### DATA PROVIDED
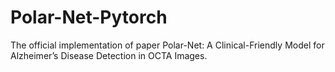 # Polar-Net-Pytorch
The official implementation of paper Polar-Net: A Clinical-Friendly Model for Alzheimer’s Disease Detection in OCTA Images.
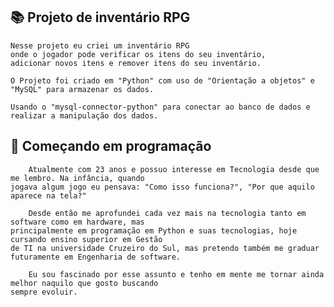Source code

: ## 📚 Projeto de inventário RPG

    Nesse projeto eu criei um inventário RPG
    onde o jogador pode verificar os itens do seu inventário,
    adicionar novos itens e remover itens do seu inventário.

    O Projeto foi criado em "Python" com uso de "Orientação a objetos" e "MySQL" para armazenar os dados.

    Usando o "mysql-connector-python" para conectar ao banco de dados e realizar a manipulação dos dados.

## 🚀 Começando em programação
        Atualmente com 23 anos e possuo interesse em Tecnologia desde que me lembro. Na infância, quando 
    jogava algum jogo eu pensava: "Como isso funciona?", "Por que aquilo aparece na tela?"

        Desde então me aprofundei cada vez mais na tecnologia tanto em software como em hardware, mas 
    principalmente em programação em Python e suas tecnologias, hoje cursando ensino superior em Gestão 
    de TI na universidade Cruzeiro do Sul, mas pretendo também me graduar futuramente em Engenharia de software.

        Eu sou fascinado por esse assunto e tenho em mente me tornar ainda melhor naquilo que gosto buscando 
    sempre evoluir.
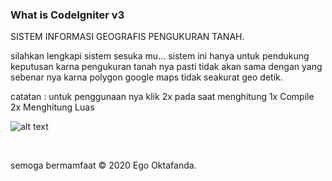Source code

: 
<h3>What is CodeIgniter v3</h3>


SISTEM INFORMASI GEOGRAFIS PENGUKURAN TANAH.


silahkan lengkapi sistem sesuka mu...
sistem ini hanya untuk pendukung keputusan karna pengukuran tanah nya pasti tidak akan sama dengan yang sebenar nya karna polygon google maps tidak seakurat geo detik.


catatan : untuk penggunaan nya klik 2x pada saat menghitung 
1x Compile 
2x Menghitung Luas

![alt text](https://1.bp.blogspot.com/-2az25h7I6MM/X8kuXisV07I/AAAAAAAABao/1YBf-apcy2wXM0KzxQudOHGJZljht-SfACLcBGAsYHQ/s16000/gisLuasTanah.JPG?raw=true)



<br/>
<p>semoga bermamfaat &copy; 2020 Ego Oktafanda.</p>
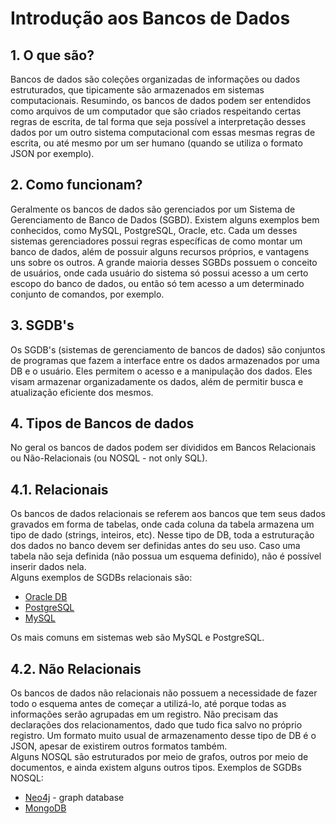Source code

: # Introdução aos Bancos de Dados

## 1. O que são?

Bancos de dados são coleções organizadas de informações ou dados estruturados, que tipicamente são armazenados em sistemas computacionais. Resumindo, os bancos de dados podem ser entendidos como arquivos de um computador que são criados respeitando certas regras de escrita, de tal forma que seja possível a interpretação desses dados por um outro sistema computacional com essas mesmas regras de escrita, ou até mesmo por um ser humano \(quando se utiliza o formato JSON por exemplo\).

## 2. Como funcionam?

Geralmente os bancos de dados são gerenciados por um Sistema de Gerenciamento de Banco de Dados \(SGBD\). Existem alguns exemplos bem conhecidos, como MySQL, PostgreSQL, Oracle, etc. Cada um desses sistemas gerenciadores possui regras específicas de como montar um banco de dados, além de possuir alguns recursos próprios, e vantagens uns sobre os outros. A grande maioria desses SGBDs possuem o conceito de usuários, onde cada usuário do sistema só possui acesso a um certo escopo do banco de dados, ou então só tem acesso a um determinado conjunto de comandos, por exemplo.

## 3. SGDB's

Os SGDB's \(sistemas de gerenciamento de bancos de dados\) são conjuntos de programas que fazem a interface entre os dados armazenados por uma DB e o usuário. Eles permitem o acesso e a manipulação dos dados. Eles visam armazenar organizadamente os dados, além de permitir busca e atualização eficiente dos mesmos.

## 4. Tipos de Bancos de dados

No geral os bancos de dados podem ser divididos em Bancos Relacionais ou Não-Relacionais \(ou NOSQL - not only SQL\).

## 4.1. Relacionais

Os bancos de dados relacionais se referem aos bancos que tem seus dados gravados em forma de tabelas, onde cada coluna da tabela armazena um tipo de dado \(strings, inteiros, etc\). Nesse tipo de DB, toda a estruturação dos dados no banco devem ser definidas antes do seu uso. Caso uma tabela não seja definida \(não possua um esquema definido\), não é possível inserir dados nela.  
Alguns exemplos de SGDBs relacionais são:

* [Oracle DB](https://www.oracle.com/br/database/)
* [PostgreSQL](https://www.postgresql.org/)
* [MySQL](https://www.mysql.com/)

Os mais comuns em sistemas web são MySQL e PostgreSQL.

## 4.2. Não Relacionais

Os bancos de dados não relacionais não possuem a necessidade de fazer todo o esquema antes de começar a utilizá-lo, até porque todas as informações serão agrupadas em um registro. Não precisam das declarações dos relacionamentos, dado que tudo fica salvo no próprio registro. Um formato muito usual de armazenamento desse tipo de DB é o JSON, apesar de existirem outros formatos também.  
Alguns NOSQL são estruturados por meio de grafos, outros por meio de documentos, e ainda existem alguns outros tipos. Exemplos de SGDBs NOSQL:

* [Neo4j](https://neo4j.com/) - graph database
* [MongoDB](https://www.mongodb.com/)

### THE TASK
Beginning with the line above that contains "Atualmente com 23" and finishing with the line that contains "## 2. Como funcionam?", print those lines exactly and only. Skip all pictures.

### SOLUTION TO THIS TASK
        Atualmente com 23 anos e possuo interesse em Tecnologia desde que me lembro. Na infância, quando 
    jogava algum jogo eu pensava: "Como isso funciona?", "Por que aquilo aparece na tela?"

        Desde então me aprofundei cada vez mais na tecnologia tanto em software como em hardware, mas 
    principalmente em programação em Python e suas tecnologias, hoje cursando ensino superior em Gestão 
    de TI na universidade Cruzeiro do Sul, mas pretendo também me graduar futuramente em Engenharia de software.

        Eu sou fascinado por esse assunto e tenho em mente me tornar ainda melhor naquilo que gosto buscando 
    sempre evoluir.
Source code

: 
<h3>What is CodeIgniter v3</h3>


SISTEM INFORMASI GEOGRAFIS PENGUKURAN TANAH.


silahkan lengkapi sistem sesuka mu...
sistem ini hanya untuk pendukung keputusan karna pengukuran tanah nya pasti tidak akan sama dengan yang sebenar nya karna polygon google maps tidak seakurat geo detik.


catatan : untuk penggunaan nya klik 2x pada saat menghitung 
1x Compile 
2x Menghitung Luas

![alt text](https://1.bp.blogspot.com/-2az25h7I6MM/X8kuXisV07I/AAAAAAAABao/1YBf-apcy2wXM0KzxQudOHGJZljht-SfACLcBGAsYHQ/s16000/gisLuasTanah.JPG?raw=true)



<br/>
<p>semoga bermamfaat &copy; 2020 Ego Oktafanda.</p>
Source code

: # Introdução aos Bancos de Dados

## 1. O que são?

Bancos de dados são coleções organizadas de informações ou dados estruturados, que tipicamente são armazenados em sistemas computacionais. Resumindo, os bancos de dados podem ser entendidos como arquivos de um computador que são criados respeitando certas regras de escrita, de tal forma que seja possível a interpretação desses dados por um outro sistema computacional com essas mesmas regras de escrita, ou até mesmo por um ser humano \(quando se utiliza o formato JSON por exemplo\).

## 2. Como funcionam?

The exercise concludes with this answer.